Edward Miller, chief executive of Cal Coast, has other ideas. For the project to be a success, he said a new Ports O’Call has to appeal not just to tourists, but to San Pedro residents who will drive weekday business.
He wants shops and restaurants, too, as well as a Ferris wheel or roller coaster that would bring in visitors. But he envisions a development anchored by a grocery store and ethnic food market, and wants to build office space to help provide everyday customers to other businesses.
“We don’t envision this as a tourist trap destination,” he said. “You need to have development down there that appeals to the everyday resident.
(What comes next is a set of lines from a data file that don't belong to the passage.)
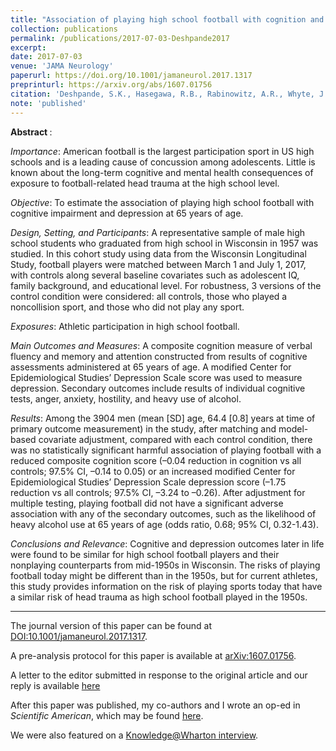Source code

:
 ```yaml
---
title: "Association of playing high school football with cognition and mental health later in life"
collection: publications
permalink: /publications/2017-07-03-Deshpande2017
excerpt: 
date: 2017-07-03
venue: 'JAMA Neurology'
paperurl: https://doi.org/10.1001/jamaneurol.2017.1317 
preprinturl: https://arxiv.org/abs/1607.01756
citation: 'Deshpande, S.K., Hasegawa, R.B., Rabinowitz, A.R., Whyte, J., Roan, C.L., Tabatabaei, A., Baiocchi, M., Karlawish, J.H., Master, C.L., and Small, D.S. (2017). &quot; Association of playing high school football with cognition and mental health later in life &quot; <i> JAMA Neurology </i>. 74(8): 909 - 918.'
note: 'published'
---
```

<b> Abstract </b> :

<i>Importance</i>: American football is the largest participation sport in US high schools and is a leading cause of concussion among adolescents. Little is known about the long-term cognitive and mental health consequences of exposure to football-related head trauma at the high school level.

<i>Objective</i>: To estimate the association of playing high school football with cognitive impairment and depression at 65 years of age.

<i>Design, Setting, and Participants</i>: A representative sample of male high school students who graduated from high school in Wisconsin in 1957 was studied. In this cohort study using data from the Wisconsin Longitudinal Study, football players were matched between March 1 and July 1, 2017, with controls along several baseline covariates such as adolescent IQ, family background, and educational level. For robustness, 3 versions of the control condition were considered: all controls, those who played a noncollision sport, and those who did not play any sport.

<i>Exposures</i>: Athletic participation in high school football.

<i>Main Outcomes and Measures</i>: A composite cognition measure of verbal fluency and memory and attention constructed from results of cognitive assessments administered at 65 years of age. A modified Center for Epidemiological Studies’ Depression Scale score was used to measure depression. Secondary outcomes include results of individual cognitive tests, anger, anxiety, hostility, and heavy use of alcohol.

<i>Results</i>: Among the 3904 men (mean [SD] age, 64.4 [0.8] years at time of primary outcome measurement) in the study, after matching and model-based covariate adjustment, compared with each control condition, there was no statistically significant harmful association of playing football with a reduced composite cognition score (–0.04 reduction in cognition vs all controls; 97.5% CI, –0.14 to 0.05) or an increased modified Center for Epidemiological Studies’ Depression Scale depression score (–1.75 reduction vs all controls; 97.5% CI, –3.24 to –0.26). After adjustment for multiple testing, playing football did not have a significant adverse association with any of the secondary outcomes, such as the likelihood of heavy alcohol use at 65 years of age (odds ratio, 0.68; 95% CI, 0.32-1.43).

<i>Conclusions and Relevance</i>: Cognitive and depression outcomes later in life were found to be similar for high school football players and their nonplaying counterparts from mid-1950s in Wisconsin. The risks of playing football today might be different than in the 1950s, but for current athletes, this study provides information on the risk of playing sports today that have a similar risk of head trauma as high school football played in the 1950s.

---

The journal version of this paper can be found at [DOI:10.1001/jamaneurol.2017.1317](https://doi.org/10.1001/jamaneurol.2017.1317).

A pre-analysis protocol for this paper is available at [arXiv:1607.01756](https://arxiv.org/abs/1607.01756).

A letter to the editor submitted in response to the original article and our reply is available [here](https://skdeshpande91.github.io/files/jama_neur_hoffman_reply.pdf) 

After this paper was published, my co-authors and I wrote an op-ed in <i>Scientific American</i>, which may be found [here](https://blogs.scientificamerican.com/observations/head-trauma-in-high-school-football-may-be-more-complicated-than-we-thought/).

We were also featured on a [Knowledge@Wharton interview](https://knowledge.wharton.upenn.edu/article/high-school-sports-cte/).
There has to be a reason for people who live in San Pedro to come down.”
Tenant leases at Ports O’Call Village will expire at the end of 2014. If the port follows through on its proposed time line, the Harbor Commission will select a developer by the end of this year. That leaves two years to negotiate a long-term lease and hash out the details of the project. Construction could start in 2015.
Whatever the project looks like, businesses elsewhere in San Pedro hope it will help drive more traffic in the neighborhood’s downtown. John Papadakis, a longtime San Pedro resident and former restaurateur who has pushed for waterfront redevelopment since the late 1990s, said today’s Ports O’Call customers don’t visit downtown businesses.
“It’s turned the whole downtown into a swap meet,” he said.
He said the neighboring city of Long Beach successfully transformed its waterfront and should serve as an example for San Pedro, as Long Beach’s turnaround was driven by attractions such as the Aquarium of the Pacific.
“Long Beach 40 years ago was a very dangerous and angry downtown,” he said. “They completely transformed their economic fortunes by redeveloping their waterline.”
Indeed, the Port of Los Angeles has also recently added attractions to the area. The World War II battleship U.S.S. Iowa is now docked permanently along the port’s main channel, where it serves as a floating museum. And the port last year leased two warehouses near the recently expanded Cabrillo Marina to Crafted at the Port of Los Angeles, a year-round market where artisans sell handmade crafts.
Geraldine Knatz, the port’s executive director, said this summer that the goal is to bring a critical mass of visitors to San Pedro, in part to increase traffic at Ports O’Call and make the site more attractive to developers.
“We’ve shown the developers we’re making investments,” she said in June.
The question, though, is whether those investments will be enough to draw new visitors to San Pedro. Kosmont said tourists and locals interested in visiting a waterfront are more likely to head to a beach rather than the port’s industrial waterfront.
But he also said more attractions and more investment could eventually bring crowds.
“These things are a work in progress,” he said. “It may not be Third Street Promenade yet, but it can get there. I think that’s going to be a longer building-out period.”